[Editor’s Note: The Intelligence Advanced Research Projects Activity hopes to build a solution that doesn’t require humans to measure landmarks.]
This post originally appeared on http://www.nextgov.com/defense/2016/08/iarpas-new-3d-modeling-effort-drones-sensors-and-no-humans/131120.
The intelligence community wants a quicker system for creating 3-D maps of places, including the surrounding buildings, roads, bridges and walls.
The Intelligence Advanced Research Projects Activity is gathering proposals for technology that can automatically—and rapidly—build these maps, based on data from drones, satellite imagery and sensors. The ideal solution wouldn’t require humans to actually measure landmarks, according to IARPA.
The “Creation of Operationally Realistic 3D Environment” program, or “CORE3D,” is specifically focused on stationary objects and spaces—systems that build models of cars, planes, tanks and ships wouldn’t be part of this effort, according to a broad agency announcement posted in June.
The technology could help inform situational awareness for “military, intelligence and humanitarian mission planning,” which often relies on “timely access to geospatially accurate 3-D object data.” Manually constructed maps and models are accurate but are time consuming to create, the BAA said.
The CORE3D technology would help missions that require up-to-date 3-D models but don’t have time to create them manually.
“[B]y the time it is clear that a model may be of assistance, access to the region may be difficult … and the only data available from which to construct a model may be data from remote sensors,” the note said.
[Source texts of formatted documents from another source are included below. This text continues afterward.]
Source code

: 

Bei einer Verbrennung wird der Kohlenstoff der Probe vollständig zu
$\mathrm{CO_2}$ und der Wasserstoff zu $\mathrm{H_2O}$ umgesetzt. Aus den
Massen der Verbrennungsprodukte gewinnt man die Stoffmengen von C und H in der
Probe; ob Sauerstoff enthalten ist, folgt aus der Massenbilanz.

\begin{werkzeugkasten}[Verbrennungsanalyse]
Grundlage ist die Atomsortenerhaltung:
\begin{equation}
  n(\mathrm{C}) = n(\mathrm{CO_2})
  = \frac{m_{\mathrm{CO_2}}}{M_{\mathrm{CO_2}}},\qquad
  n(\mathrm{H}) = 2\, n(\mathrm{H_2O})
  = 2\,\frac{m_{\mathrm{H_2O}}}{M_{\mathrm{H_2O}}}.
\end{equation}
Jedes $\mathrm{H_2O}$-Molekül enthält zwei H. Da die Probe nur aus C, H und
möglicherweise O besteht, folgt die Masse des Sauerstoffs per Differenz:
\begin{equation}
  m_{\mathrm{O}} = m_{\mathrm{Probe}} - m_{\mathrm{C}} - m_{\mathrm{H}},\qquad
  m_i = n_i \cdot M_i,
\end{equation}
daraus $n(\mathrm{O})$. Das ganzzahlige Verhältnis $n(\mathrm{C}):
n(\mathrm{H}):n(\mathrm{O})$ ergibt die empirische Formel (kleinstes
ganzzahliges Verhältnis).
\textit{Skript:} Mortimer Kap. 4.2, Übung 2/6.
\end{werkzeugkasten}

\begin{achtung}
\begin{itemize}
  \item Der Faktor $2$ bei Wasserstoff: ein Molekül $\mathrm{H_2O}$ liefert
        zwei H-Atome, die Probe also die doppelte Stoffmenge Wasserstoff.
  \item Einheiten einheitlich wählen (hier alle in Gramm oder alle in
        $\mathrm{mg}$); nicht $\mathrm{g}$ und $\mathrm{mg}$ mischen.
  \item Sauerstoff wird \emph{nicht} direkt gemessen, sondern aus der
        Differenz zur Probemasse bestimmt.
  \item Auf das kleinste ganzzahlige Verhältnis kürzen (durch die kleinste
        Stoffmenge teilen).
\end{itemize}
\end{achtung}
Effective solutions would need to represent sample scenes in a “dimensionally accurate” way, meaning it communicates the correct shape and features of the objects in the scene. It should also be able to overcome visual obstructions, so “if one corner of a roof has been occluded by a tree, the entire roof should be rendered in the 3-D model,” the BAA said. The technology might also need to use “statistical inference” to “predict the correct surface characteristics.”
A secondary goal of the program is to fuse data from satellites, airborne sensors and video from drones, among other data sources.